2.4 治疗经过及早期疗效 11例急性淋巴细胞白血病(ALL)患儿中有9例于门诊时检查发现外周血白细胞明显升高(均>400×109·L-1),立即行骨髓检查,并予羟基脲口服、水化、纠正凝血障碍等对症支持治疗,患儿外周血白细胞均出现不同程度下降,5例患儿治疗3 d后外周血白细胞降至<100×109·L-1,予停用羟基脲、并按ALL华南协作组方案开始化疗,其中4例患儿白细胞下降期间出现严重并发症:颅内出血(4/5)、肿瘤溶解综合征(2/5),1例患儿家属放弃治疗后死亡,余患儿均存活至今;4例患儿白细胞下降速度较慢,3例患儿出现严重并发症(1例呼吸衰竭,1例呼吸衰竭并肿瘤溶解综合征,1例颅内出血并肿瘤溶解综合征),家属放弃治疗后死亡,1例患儿先后予羟基脲、泼尼松治疗外周血白细胞仍持续>400×109·L-1,予提前开始长春新碱+地塞米松+培门冬酶+柔红霉素诱导化疗,存活至今。2例患儿就诊时已经骨髓穿刺检查确诊为ALL,就诊后立即开始泼尼松试验,1例外周血白细胞逐渐下降,但治疗第2天出现颅内多发出血、抢救无效死亡,1例治疗后外周血白细胞下降不明显,第4天出现颅内出血、恶性心律失常,抢救无效死亡。2例急性非淋巴细胞白血病(AML)患儿均为AML(M5),骨髓确诊前予羟基脲治疗,确诊后1例立即予NAE方案化疗(柔红霉素+阿糖胞苷+依托泊苷),诱导化疗期间出现肺炎、心力衰竭,经治疗后好转;1例因外周血白细胞过高,予小剂量阿糖胞苷治疗2周,白细胞降至<100×109·L-1后再开始化疗,期间未出现严重并发症。2例患儿均存活至今。见图1、2。
A:住院7 d;B:住院28 d;C:随访1年
3 讨论
HAL起病急、进展快、病死率高、治疗花费大[4],未经及时治疗者往往死于严重并发症[5-7],是儿童白血病治疗的一大挑战。Irken等[8]研究显示,高白细胞血症是儿童白血病预后不良的危险因素,此类患儿总体生存率仅40.5%。曾宾等[9]报道经治疗的HAL患儿中,外周血白细胞最高302×109·L-1,早期死亡率已高达17.6%(3/17),Sung等[10]报道,HAL早期死亡患者中,WBC越高,存活时间越短,白细胞>400×109·L-1者中位存活时间仅4.5 d。然而,蔡娇阳等[11]研究发现,初始白细胞计数与免疫分型对急性淋巴细胞白血病患儿长期预后影响差异并无统计学意义,因此,早期成功治疗是HAL患儿治疗成功的关键。

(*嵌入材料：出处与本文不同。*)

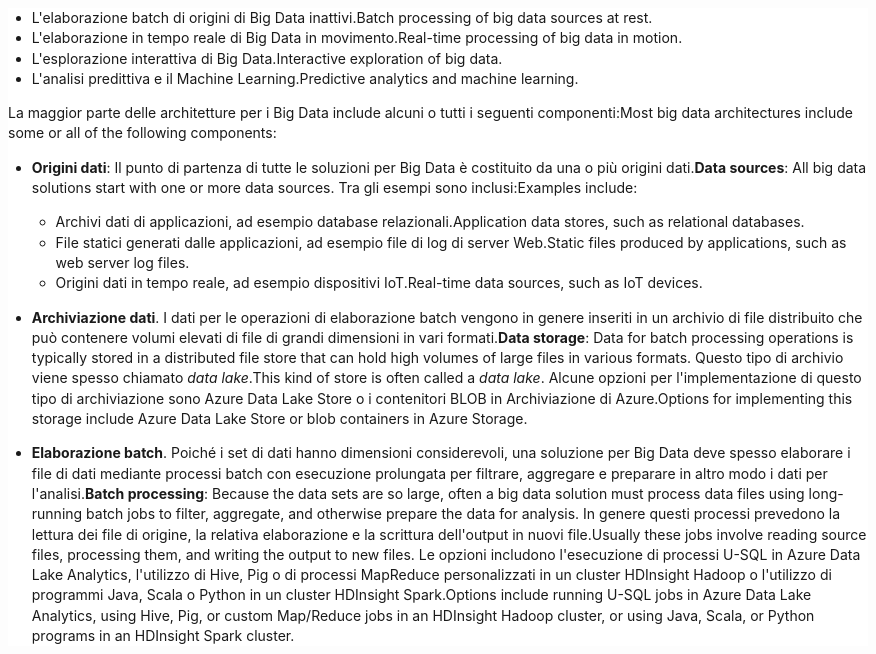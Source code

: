 - <span data-ttu-id="b5d3c-107">L'elaborazione batch di origini di Big Data inattivi.</span><span class="sxs-lookup"><span data-stu-id="b5d3c-107">Batch processing of big data sources at rest.</span></span>
- <span data-ttu-id="b5d3c-108">L'elaborazione in tempo reale di Big Data in movimento.</span><span class="sxs-lookup"><span data-stu-id="b5d3c-108">Real-time processing of big data in motion.</span></span>
- <span data-ttu-id="b5d3c-109">L'esplorazione interattiva di Big Data.</span><span class="sxs-lookup"><span data-stu-id="b5d3c-109">Interactive exploration of big data.</span></span>
- <span data-ttu-id="b5d3c-110">L'analisi predittiva e il Machine Learning.</span><span class="sxs-lookup"><span data-stu-id="b5d3c-110">Predictive analytics and machine learning.</span></span>

<span data-ttu-id="b5d3c-111">La maggior parte delle architetture per i Big Data include alcuni o tutti i seguenti componenti:</span><span class="sxs-lookup"><span data-stu-id="b5d3c-111">Most big data architectures include some or all of the following components:</span></span>

- <span data-ttu-id="b5d3c-112">**Origini dati**: Il punto di partenza di tutte le soluzioni per Big Data è costituito da una o più origini dati.</span><span class="sxs-lookup"><span data-stu-id="b5d3c-112">**Data sources**: All big data solutions start with one or more data sources.</span></span> <span data-ttu-id="b5d3c-113">Tra gli esempi sono inclusi:</span><span class="sxs-lookup"><span data-stu-id="b5d3c-113">Examples include:</span></span>

  - <span data-ttu-id="b5d3c-114">Archivi dati di applicazioni, ad esempio database relazionali.</span><span class="sxs-lookup"><span data-stu-id="b5d3c-114">Application data stores, such as relational databases.</span></span>
  - <span data-ttu-id="b5d3c-115">File statici generati dalle applicazioni, ad esempio file di log di server Web.</span><span class="sxs-lookup"><span data-stu-id="b5d3c-115">Static files produced by applications, such as web server log files.</span></span>
  - <span data-ttu-id="b5d3c-116">Origini dati in tempo reale, ad esempio dispositivi IoT.</span><span class="sxs-lookup"><span data-stu-id="b5d3c-116">Real-time data sources, such as IoT devices.</span></span>

- <span data-ttu-id="b5d3c-117">**Archiviazione dati**. I dati per le operazioni di elaborazione batch vengono in genere inseriti in un archivio di file distribuito che può contenere volumi elevati di file di grandi dimensioni in vari formati.</span><span class="sxs-lookup"><span data-stu-id="b5d3c-117">**Data storage**: Data for batch processing operations is typically stored in a distributed file store that can hold high volumes of large files in various formats.</span></span> <span data-ttu-id="b5d3c-118">Questo tipo di archivio viene spesso chiamato *data lake*.</span><span class="sxs-lookup"><span data-stu-id="b5d3c-118">This kind of store is often called a *data lake*.</span></span> <span data-ttu-id="b5d3c-119">Alcune opzioni per l'implementazione di questo tipo di archiviazione sono Azure Data Lake Store o i contenitori BLOB in Archiviazione di Azure.</span><span class="sxs-lookup"><span data-stu-id="b5d3c-119">Options for implementing this storage include Azure Data Lake Store or blob containers in Azure Storage.</span></span>

- <span data-ttu-id="b5d3c-120">**Elaborazione batch**. Poiché i set di dati hanno dimensioni considerevoli, una soluzione per Big Data deve spesso elaborare i file di dati mediante processi batch con esecuzione prolungata per filtrare, aggregare e preparare in altro modo i dati per l'analisi.</span><span class="sxs-lookup"><span data-stu-id="b5d3c-120">**Batch processing**: Because the data sets are so large, often a big data solution must process data files using long-running batch jobs to filter, aggregate, and otherwise prepare the data for analysis.</span></span> <span data-ttu-id="b5d3c-121">In genere questi processi prevedono la lettura dei file di origine, la relativa elaborazione e la scrittura dell'output in nuovi file.</span><span class="sxs-lookup"><span data-stu-id="b5d3c-121">Usually these jobs involve reading source files, processing them, and writing the output to new files.</span></span> <span data-ttu-id="b5d3c-122">Le opzioni includono l'esecuzione di processi U-SQL in Azure Data Lake Analytics, l'utilizzo di Hive, Pig o di processi MapReduce personalizzati in un cluster HDInsight Hadoop o l'utilizzo di programmi Java, Scala o Python in un cluster HDInsight Spark.</span><span class="sxs-lookup"><span data-stu-id="b5d3c-122">Options include running U-SQL jobs in Azure Data Lake Analytics, using Hive, Pig, or custom Map/Reduce jobs in an HDInsight Hadoop cluster, or using Java, Scala, or Python programs in an HDInsight Spark cluster.</span></span>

HAL一经诊断应尽早开始治疗以降低肿瘤负荷,减少并发症,使患者尽快渡过危险期[12]。白细胞瘀滞、肿瘤溶解综合征和弥散性血管内凝血是HAL早期最常见的致死性并发症,三者可互为因果,迅速降低白细胞能阻止白细胞瘀滞症的发生[13],但白细胞下降过快可能增加肿瘤溶解综合征和凝血障碍的风险[14],大大增加了HAL患儿早期治疗的难度。白细胞单采法可降低HAL肿瘤负荷,但能否降低早期死亡率和提高存活率仍存在争议[15-18],尤其对于严重高白细胞血症患儿中枢神经系统症状改善不明显[19],且因需要特定仪器,操作相对复杂,治疗期间常影响凝血功能,可能增加出血,尤其是颅内出血风险[17]。研究[20]发现小剂量激素、渐进式加量疗法治疗儿童急性高白细胞性淋巴细胞白血病较为安全,可防止肿瘤溶解综合征的进展。小剂量化疗常被用于急性高白细胞性髓系白血病患者[13]。但上述治疗均需待骨髓分型结果再开始治疗,延长高白细胞血症持续时间,增加早期发生致死性并发症的风险。羟基脲非特异性白细胞杀伤作用可有效降低急性淋巴细胞白血病和(或)急性髓系白血病外周血白细胞数量,故在未明确白血病分型时可作为过渡治疗[15, 20],但不同患儿药物敏感性不同,羟基脲有效剂量个体差异大,治疗过程中需密切监测血象,及时调整羟基脲剂量。
颅内出血是HAL患儿白细胞瘀滞所致常见的致死性并发症之一[21-23],极大地影响HAL患儿预后。急性白血病患儿颅内出血发生率仅0.18%,但随着外周血白细胞计数的增加,早期颅内出血的发生率明显升高,在白细胞>400×109·L-1时发生率可高达17.9%[24]。HAL时大量白血病细胞在血管内瘀滞并浸润管壁,导致血流缓慢、组织缺血缺氧,并释放血管活性物质、破坏小血管壁引起颅内出血[25],此时CTA检查往往无异常发现。HAL患者往往合并贫血,输注红细胞在疾病早期可能增加血液黏滞度、从而增加颅内出血的风险,本文中7例输注红细胞的患儿,5例于输红细胞后即出现意识障碍、影像学检查示颅内出血,故无症状患者应严格把握输血指征,红细胞应小剂量缓慢多次输注[1]。值得关注的是,HAL白细胞下降过程中,由于大量白血病细胞溶解破坏,释放各种促凝物质,可诱发DIC、导致颅内出血[26],故HAL在白细胞下降过程中亦应密切监测神经系统症状和体征。充分镇静可减少颅内出血的发生,部分患者早期可仅表现为眼底出血或神经系统体征阳性,故应重视眼底检查及神经系统查体。除补充凝血因子及血小板外,重组可溶性血栓调节蛋白(recombinant soluble thrombomodulin, rTM)可缩短弥散性血管内凝血病程,减少弥散性血管内凝血所致颅内出血等早期死亡事件,提高急性白血病患者生存率[27]。
A:双小腿曲侧多发灶状瘀斑,略隆起于皮面,沿胫前静脉走形分布;B:双侧额顶叶多发血肿伴双侧脑室前角受压;C:脑干多发血肿;D:头颅CTA:双侧大脑各动脉主干及分支走形、分布正常
图2 1例典型HAL合并颅内出血患儿皮肤及影像学改变
综上所述,儿童严重急性HAL的早期易合并致死性并发症,尽快平稳降低循环中白细胞数量、积极防治颅内出血等致死性并发症,可提高其早期生存率,为后续化疗创造条件。